Exercise objective: What is needed here is a verbatim copy of the records that follow.

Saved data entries
# # # # #
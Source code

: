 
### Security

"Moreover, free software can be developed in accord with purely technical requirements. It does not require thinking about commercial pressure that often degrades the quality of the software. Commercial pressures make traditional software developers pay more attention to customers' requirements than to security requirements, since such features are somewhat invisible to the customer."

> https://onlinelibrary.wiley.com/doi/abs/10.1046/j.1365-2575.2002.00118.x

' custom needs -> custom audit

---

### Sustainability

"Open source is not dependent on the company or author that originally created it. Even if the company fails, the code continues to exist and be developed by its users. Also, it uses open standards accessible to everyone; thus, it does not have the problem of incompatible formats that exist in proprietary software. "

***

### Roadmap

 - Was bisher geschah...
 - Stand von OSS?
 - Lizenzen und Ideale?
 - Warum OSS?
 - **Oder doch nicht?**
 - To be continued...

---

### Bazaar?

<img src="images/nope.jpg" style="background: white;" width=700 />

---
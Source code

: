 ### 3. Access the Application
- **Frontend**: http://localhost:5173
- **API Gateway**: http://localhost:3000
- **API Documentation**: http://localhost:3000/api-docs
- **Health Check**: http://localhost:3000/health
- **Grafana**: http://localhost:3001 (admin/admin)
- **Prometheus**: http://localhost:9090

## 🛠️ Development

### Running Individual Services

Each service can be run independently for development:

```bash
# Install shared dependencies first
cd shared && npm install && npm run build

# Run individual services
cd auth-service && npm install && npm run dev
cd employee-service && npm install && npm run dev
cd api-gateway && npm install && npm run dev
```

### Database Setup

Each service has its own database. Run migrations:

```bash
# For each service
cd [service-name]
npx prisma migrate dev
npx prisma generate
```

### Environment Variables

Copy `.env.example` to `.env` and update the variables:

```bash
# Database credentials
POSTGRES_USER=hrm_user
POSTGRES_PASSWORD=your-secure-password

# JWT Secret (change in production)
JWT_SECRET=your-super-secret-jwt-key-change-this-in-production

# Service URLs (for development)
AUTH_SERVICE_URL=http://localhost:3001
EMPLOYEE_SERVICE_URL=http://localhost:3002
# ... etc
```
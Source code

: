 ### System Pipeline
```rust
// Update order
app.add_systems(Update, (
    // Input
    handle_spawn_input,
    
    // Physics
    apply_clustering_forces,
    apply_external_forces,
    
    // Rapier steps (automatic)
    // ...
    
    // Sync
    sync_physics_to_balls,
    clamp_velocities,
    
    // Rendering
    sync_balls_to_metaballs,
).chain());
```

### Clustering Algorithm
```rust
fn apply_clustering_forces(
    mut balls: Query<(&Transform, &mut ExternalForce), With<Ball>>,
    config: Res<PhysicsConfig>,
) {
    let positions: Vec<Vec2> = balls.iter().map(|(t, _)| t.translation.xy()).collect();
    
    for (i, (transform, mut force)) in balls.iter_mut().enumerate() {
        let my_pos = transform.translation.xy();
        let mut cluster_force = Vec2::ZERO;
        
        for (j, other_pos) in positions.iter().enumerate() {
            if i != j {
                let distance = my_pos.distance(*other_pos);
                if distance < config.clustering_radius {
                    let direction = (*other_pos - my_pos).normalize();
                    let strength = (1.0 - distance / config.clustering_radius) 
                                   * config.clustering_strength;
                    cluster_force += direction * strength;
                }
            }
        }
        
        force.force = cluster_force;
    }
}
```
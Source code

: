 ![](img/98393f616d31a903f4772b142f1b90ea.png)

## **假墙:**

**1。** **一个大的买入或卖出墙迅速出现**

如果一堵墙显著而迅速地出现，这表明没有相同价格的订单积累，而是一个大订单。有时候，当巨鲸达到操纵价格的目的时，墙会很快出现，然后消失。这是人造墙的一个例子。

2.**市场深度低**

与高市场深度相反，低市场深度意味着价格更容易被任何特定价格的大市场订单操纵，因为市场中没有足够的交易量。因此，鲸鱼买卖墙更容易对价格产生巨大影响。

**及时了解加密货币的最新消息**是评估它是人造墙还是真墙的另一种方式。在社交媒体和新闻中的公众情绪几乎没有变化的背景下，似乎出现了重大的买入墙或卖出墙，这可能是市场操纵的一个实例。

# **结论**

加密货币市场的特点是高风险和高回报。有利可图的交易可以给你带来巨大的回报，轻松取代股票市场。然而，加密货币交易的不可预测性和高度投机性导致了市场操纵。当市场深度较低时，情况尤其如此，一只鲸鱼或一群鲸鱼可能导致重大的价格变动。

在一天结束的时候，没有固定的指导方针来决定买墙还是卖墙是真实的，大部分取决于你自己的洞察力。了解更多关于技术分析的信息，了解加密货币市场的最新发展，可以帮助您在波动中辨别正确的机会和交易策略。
# # # # #
Response for this exercise:
Source code

: 
### Security

"Moreover, free software can be developed in accord with purely technical requirements. It does not require thinking about commercial pressure that often degrades the quality of the software. Commercial pressures make traditional software developers pay more attention to customers' requirements than to security requirements, since such features are somewhat invisible to the customer."

> https://onlinelibrary.wiley.com/doi/abs/10.1046/j.1365-2575.2002.00118.x

' custom needs -> custom audit

---

### Sustainability

"Open source is not dependent on the company or author that originally created it. Even if the company fails, the code continues to exist and be developed by its users. Also, it uses open standards accessible to everyone; thus, it does not have the problem of incompatible formats that exist in proprietary software. "

***

### Roadmap

 - Was bisher geschah...
 - Stand von OSS?
 - Lizenzen und Ideale?
 - Warum OSS?
 - **Oder doch nicht?**
 - To be continued...

---

### Bazaar?

<img src="images/nope.jpg" style="background: white;" width=700 />

---
Source code

: ### 3. Access the Application
- **Frontend**: http://localhost:5173
- **API Gateway**: http://localhost:3000
- **API Documentation**: http://localhost:3000/api-docs
- **Health Check**: http://localhost:3000/health
- **Grafana**: http://localhost:3001 (admin/admin)
- **Prometheus**: http://localhost:9090

## 🛠️ Development

### Running Individual Services

Each service can be run independently for development:

```bash
# Install shared dependencies first
cd shared && npm install && npm run build

# Run individual services
cd auth-service && npm install && npm run dev
cd employee-service && npm install && npm run dev
cd api-gateway && npm install && npm run dev
```

### Database Setup

Each service has its own database. Run migrations:

```bash
# For each service
cd [service-name]
npx prisma migrate dev
npx prisma generate
```

### Environment Variables

Copy `.env.example` to `.env` and update the variables:

```bash
# Database credentials
POSTGRES_USER=hrm_user
POSTGRES_PASSWORD=your-secure-password

# JWT Secret (change in production)
JWT_SECRET=your-super-secret-jwt-key-change-this-in-production

# Service URLs (for development)
AUTH_SERVICE_URL=http://localhost:3001
EMPLOYEE_SERVICE_URL=http://localhost:3002
# ... etc
```
Source code

: ### System Pipeline
```rust
// Update order
app.add_systems(Update, (
    // Input
    handle_spawn_input,
    
    // Physics
    apply_clustering_forces,
    apply_external_forces,
    
    // Rapier steps (automatic)
    // ...
    
    // Sync
    sync_physics_to_balls,
    clamp_velocities,
    
    // Rendering
    sync_balls_to_metaballs,
).chain());
```

### Clustering Algorithm
```rust
fn apply_clustering_forces(
    mut balls: Query<(&Transform, &mut ExternalForce), With<Ball>>,
    config: Res<PhysicsConfig>,
) {
    let positions: Vec<Vec2> = balls.iter().map(|(t, _)| t.translation.xy()).collect();
    
    for (i, (transform, mut force)) in balls.iter_mut().enumerate() {
        let my_pos = transform.translation.xy();
        let mut cluster_force = Vec2::ZERO;
        
        for (j, other_pos) in positions.iter().enumerate() {
            if i != j {
                let distance = my_pos.distance(*other_pos);
                if distance < config.clustering_radius {
                    let direction = (*other_pos - my_pos).normalize();
                    let strength = (1.0 - distance / config.clustering_radius) 
                                   * config.clustering_strength;
                    cluster_force += direction * strength;
                }
            }
        }
        
        force.force = cluster_force;
    }
}
```
Source code

: ![](img/98393f616d31a903f4772b142f1b90ea.png)

## **假墙:**

**1。** **一个大的买入或卖出墙迅速出现**

如果一堵墙显著而迅速地出现，这表明没有相同价格的订单积累，而是一个大订单。有时候，当巨鲸达到操纵价格的目的时，墙会很快出现，然后消失。这是人造墙的一个例子。

2.**市场深度低**

与高市场深度相反，低市场深度意味着价格更容易被任何特定价格的大市场订单操纵，因为市场中没有足够的交易量。因此，鲸鱼买卖墙更容易对价格产生巨大影响。

**及时了解加密货币的最新消息**是评估它是人造墙还是真墙的另一种方式。在社交媒体和新闻中的公众情绪几乎没有变化的背景下，似乎出现了重大的买入墙或卖出墙，这可能是市场操纵的一个实例。

# **结论**

加密货币市场的特点是高风险和高回报。有利可图的交易可以给你带来巨大的回报，轻松取代股票市场。然而，加密货币交易的不可预测性和高度投机性导致了市场操纵。当市场深度较低时，情况尤其如此，一只鲸鱼或一群鲸鱼可能导致重大的价格变动。

在一天结束的时候，没有固定的指导方针来决定买墙还是卖墙是真实的，大部分取决于你自己的洞察力。了解更多关于技术分析的信息，了解加密货币市场的最新发展，可以帮助您在波动中辨别正确的机会和交易策略。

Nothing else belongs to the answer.